## Exercise objective
Using the line that contains "Sensor API：提供传" as the start, restate each line word for word through the final line of the material below, and return only those.

## Material provided
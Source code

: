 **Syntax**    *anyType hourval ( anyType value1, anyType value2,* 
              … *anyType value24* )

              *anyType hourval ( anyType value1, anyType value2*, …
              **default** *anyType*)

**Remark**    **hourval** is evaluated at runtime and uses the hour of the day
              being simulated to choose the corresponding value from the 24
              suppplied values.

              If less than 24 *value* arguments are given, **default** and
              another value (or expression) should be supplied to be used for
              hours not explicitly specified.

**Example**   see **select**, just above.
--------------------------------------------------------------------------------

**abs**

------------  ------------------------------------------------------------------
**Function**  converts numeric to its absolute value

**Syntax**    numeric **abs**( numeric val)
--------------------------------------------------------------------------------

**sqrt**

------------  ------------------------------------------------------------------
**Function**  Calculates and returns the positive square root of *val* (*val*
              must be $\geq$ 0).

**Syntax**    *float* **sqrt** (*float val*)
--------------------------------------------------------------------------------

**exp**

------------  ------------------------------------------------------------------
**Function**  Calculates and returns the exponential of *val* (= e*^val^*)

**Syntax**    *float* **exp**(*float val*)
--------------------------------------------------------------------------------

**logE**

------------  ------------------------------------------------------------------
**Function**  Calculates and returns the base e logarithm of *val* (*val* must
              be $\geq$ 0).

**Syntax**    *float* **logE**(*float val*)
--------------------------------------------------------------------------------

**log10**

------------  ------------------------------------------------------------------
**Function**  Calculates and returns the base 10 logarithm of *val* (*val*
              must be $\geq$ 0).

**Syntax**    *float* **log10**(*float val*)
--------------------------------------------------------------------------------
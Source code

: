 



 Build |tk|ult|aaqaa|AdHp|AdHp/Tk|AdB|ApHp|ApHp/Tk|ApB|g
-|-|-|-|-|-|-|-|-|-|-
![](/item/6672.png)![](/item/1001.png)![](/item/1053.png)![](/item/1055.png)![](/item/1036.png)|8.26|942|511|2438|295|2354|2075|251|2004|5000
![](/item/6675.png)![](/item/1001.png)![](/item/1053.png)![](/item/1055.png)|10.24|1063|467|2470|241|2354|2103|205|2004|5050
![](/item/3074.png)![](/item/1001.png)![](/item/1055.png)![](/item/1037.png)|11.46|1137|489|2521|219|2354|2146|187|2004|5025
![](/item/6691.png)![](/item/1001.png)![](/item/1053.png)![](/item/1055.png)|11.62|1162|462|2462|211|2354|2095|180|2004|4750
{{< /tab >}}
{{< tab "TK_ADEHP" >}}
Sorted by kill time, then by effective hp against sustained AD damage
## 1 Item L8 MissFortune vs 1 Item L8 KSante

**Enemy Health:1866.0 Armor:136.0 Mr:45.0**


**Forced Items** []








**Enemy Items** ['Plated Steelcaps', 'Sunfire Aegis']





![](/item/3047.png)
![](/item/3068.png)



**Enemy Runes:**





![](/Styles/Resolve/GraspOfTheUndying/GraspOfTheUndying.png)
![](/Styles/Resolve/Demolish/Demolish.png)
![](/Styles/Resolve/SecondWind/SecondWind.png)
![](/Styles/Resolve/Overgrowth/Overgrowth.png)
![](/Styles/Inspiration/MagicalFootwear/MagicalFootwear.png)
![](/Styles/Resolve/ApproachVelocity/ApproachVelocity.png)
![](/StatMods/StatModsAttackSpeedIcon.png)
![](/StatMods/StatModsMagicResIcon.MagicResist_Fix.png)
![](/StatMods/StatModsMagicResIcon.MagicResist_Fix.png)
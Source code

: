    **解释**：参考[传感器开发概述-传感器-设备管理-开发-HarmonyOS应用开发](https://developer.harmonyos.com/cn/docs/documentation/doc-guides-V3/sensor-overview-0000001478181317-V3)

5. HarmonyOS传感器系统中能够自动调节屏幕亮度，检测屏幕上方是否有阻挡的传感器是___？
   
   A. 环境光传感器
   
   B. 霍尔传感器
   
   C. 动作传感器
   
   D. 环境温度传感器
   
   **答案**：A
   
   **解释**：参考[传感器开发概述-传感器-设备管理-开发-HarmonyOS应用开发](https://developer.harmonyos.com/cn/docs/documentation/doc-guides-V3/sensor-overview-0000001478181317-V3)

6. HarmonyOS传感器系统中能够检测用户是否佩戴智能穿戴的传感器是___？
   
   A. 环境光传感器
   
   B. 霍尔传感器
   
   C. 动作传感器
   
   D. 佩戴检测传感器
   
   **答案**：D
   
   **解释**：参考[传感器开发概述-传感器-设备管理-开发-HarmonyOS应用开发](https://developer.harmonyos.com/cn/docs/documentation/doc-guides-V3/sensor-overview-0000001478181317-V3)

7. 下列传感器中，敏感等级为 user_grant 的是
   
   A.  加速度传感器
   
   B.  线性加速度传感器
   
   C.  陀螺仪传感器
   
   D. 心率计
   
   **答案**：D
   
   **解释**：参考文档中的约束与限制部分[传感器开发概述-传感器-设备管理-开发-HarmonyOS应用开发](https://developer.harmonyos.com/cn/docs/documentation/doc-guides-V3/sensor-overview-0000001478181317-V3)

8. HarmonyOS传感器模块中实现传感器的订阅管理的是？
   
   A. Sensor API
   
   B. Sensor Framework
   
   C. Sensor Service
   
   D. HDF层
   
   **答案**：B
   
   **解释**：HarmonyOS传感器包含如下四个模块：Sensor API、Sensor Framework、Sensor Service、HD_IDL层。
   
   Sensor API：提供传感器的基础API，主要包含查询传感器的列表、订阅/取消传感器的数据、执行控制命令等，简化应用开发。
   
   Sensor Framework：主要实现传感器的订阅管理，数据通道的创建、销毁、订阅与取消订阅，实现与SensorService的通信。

## Solution for this problem
   Sensor API：提供传感器的基础API，主要包含查询传感器的列表、订阅/取消传感器的数据、执行控制命令等，简化应用开发。
   
   Sensor Framework：主要实现传感器的订阅管理，数据通道的创建、销毁、订阅与取消订阅，实现与SensorService的通信。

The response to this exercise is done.